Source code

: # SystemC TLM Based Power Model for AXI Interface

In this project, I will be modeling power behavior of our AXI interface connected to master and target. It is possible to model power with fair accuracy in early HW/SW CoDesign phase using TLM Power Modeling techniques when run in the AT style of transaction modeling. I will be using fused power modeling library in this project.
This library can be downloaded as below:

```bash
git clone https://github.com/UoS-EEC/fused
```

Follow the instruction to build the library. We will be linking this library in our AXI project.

(WORK INSTRUCTIONS) Each line from the one containing "In this project, I" to the end of the entries above should be copied exactly, and no other line.

(RESPONSE TO THIS EXERCISE)
In this project, I will be modeling power behavior of our AXI interface connected to master and target. It is possible to model power with fair accuracy in early HW/SW CoDesign phase using TLM Power Modeling techniques when run in the AT style of transaction modeling. I will be using fused power modeling library in this project.
This library can be downloaded as below:

```bash
git clone https://github.com/UoS-EEC/fused
```

Follow the instruction to build the library. We will be linking this library in our AXI project.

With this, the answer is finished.